FOX’s Terra Nova: Time Travel and Dinosaurs

 

Terra Nova Promotional Photo

FOX’s Terra Nova has already been in the spotlight for its massive budget (its pilot budget stands somewhere around $20 million) and for multiple changes to its premiere date due to post-production issues. But the Speilberg-produced sci-fi giant finally made its premiere Monday night.

Now it’s hard to know exactly how involved executive producer Steven Spielberg actually was in terms of production, but the final product reeks of the classic Spielbergian family drama. Terra Nova strongly echoes previous Spielberg products, by attempting to ground fantastical “movie magic” premises in relatable family drama.

In this case, our story opens on the Shannon family living in a dystopian future—the year 2149 to be exact—where people have to wear re-breathers just to be able to breathe the Earth’s air. It seems that humanity has little time left. But wait! There’s this time rift thingy that we don’t really feel like explaining or even acknowledging as anything other than a plot contrivance because, well, we just wanna get to the dinosaurs, don’t we? The time rift sends the Shannons back some tens of millions of years to the era of the dinosaurs. DINOSAURS! Are you excited yet? They arrive at Terra Nova, a colony from the future aiming to rebuild humanity anew, and to shoot rifles at lots of dinosaurs and stuff.
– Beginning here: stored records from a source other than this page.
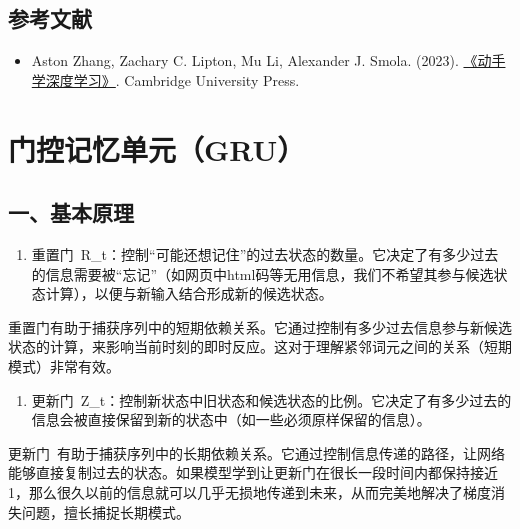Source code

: \hypertarget{ux53c2ux8003ux6587ux732e-17}{%
\subsection{参考文献}\label{ux53c2ux8003ux6587ux732e-17}}

\begin{itemize}
\tightlist
\item
  Aston Zhang, Zachary C. Lipton, Mu Li, Alexander J. Smola. (2023). \href{https://zh.d2l.ai/}{《动手学深度学习》}. Cambridge University Press.
\end{itemize}

\clearpage

\hypertarget{ux95e8ux63a7ux8bb0ux5fc6ux5355ux5143gru}{%
\section{门控记忆单元（GRU）}\label{ux95e8ux63a7ux8bb0ux5fc6ux5355ux5143gru}}

\hypertarget{ux4e00ux57faux672cux539fux7406}{%
\subsection{一、基本原理}\label{ux4e00ux57faux672cux539fux7406}}

\begin{enumerate}
\def\labelenumi{\arabic{enumi}.}
\tightlist
\item
  重置门~R\_t：控制``可能还想记住''的过去状态的数量。它决定了有多少过去的信息需要被``忘记''（如网页中html码等无用信息，我们不希望其参与候选状态计算），以便与新输入结合形成新的候选状态。
\end{enumerate}

重置门有助于捕获序列中的短期依赖关系。它通过控制有多少过去信息参与新候选状态的计算，来影响当前时刻的即时反应。这对于理解紧邻词元之间的关系（短期模式）非常有效。

\begin{enumerate}
\def\labelenumi{\arabic{enumi}.}
\setcounter{enumi}{1}
\tightlist
\item
  更新门~Z\_t：控制新状态中旧状态和候选状态的比例。它决定了有多少过去的信息会被直接保留到新的状态中（如一些必须原样保留的信息）。
\end{enumerate}

更新门~有助于捕获序列中的长期依赖关系。它通过控制信息传递的路径，让网络能够直接复制过去的状态。如果模型学到让更新门在很长一段时间内都保持接近1，那么很久以前的信息就可以几乎无损地传递到未来，从而完美地解决了梯度消失问题，擅长捕捉长期模式。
Terra Nova’s large-scale sci-fi plot is like nothing else on TV. The production values are top notch for network television, but there’s really no telling what kind of a series it will be. The 2-hour premiere episode feels more like its own closed off film than a demonstration of what the series will be like on a weekly basis. There are many directions in which Terra Nova can go in future episodes, some more appealing than others.

The biggest problem with Terra Nova in its debut is its central family. From a writing standpoint, the Shannons are the prototypical Spielberg movie family: the man who works to do anything for his family; the cute, doe-eyed daughter who represents the endless possibility of the future; the angsty teenage son; etc. The characters are drawn in broad archetypes, not helped by the generally wooden performances from Jason O’Mara and Landon Liboiron in the father and son roles respectively. The family scenes felt stiff while Brian Tyler’s bombastic score constantly blared to do the work the actors couldn’t pull off.

Terra Nova’s future is unclear. In addition to the focus on the Shannon family, we are introduced to the possibility of a larger mythology concerning Terra Nova camp leader Nathaniel Taylor (Stephen Lang, who, by the way, played this exact role in Avatar) and a rival colony known as “the sixers.” Taylor regularly fights off these hostiles (if they really are hostiles) while trying to keep some mysterious equations scribbled on rocks hidden from the rest of Terra Nova.

So is Terra Nova a serialized, mythology based sci-fi show in the vein of Lost (a show from which Nova also heavily borrows)? Or is it a family drama framed within the backdrop of a society in the process of rebuilding itself? Or is it a roller-coaster action adventure show about survival in a world of hostile beasts? Terra Nova seems to want to be all of these things, most likely because FOX needs the show to appeal to various demographics.

Hopefully series creators Craig Silverstein and Kelly Marcel will focus the show to fully commit to one tone. If they want a Spielberg-type family-oriented adventure ride, then why waste time dangling clues about an overarching mythology? If they want a more Lost-y serialized mystery sci-fi show, why play really loud and cheesy music while the Shannons tell each other they love each other for the five hundredth time? Either direction the show goes in is fine as long as the show fully commits to it. Terra Nova wants to have its cake and eat it too, but for this sci-fi giant to get to the next level, it needs to narrow down and focus its storytelling.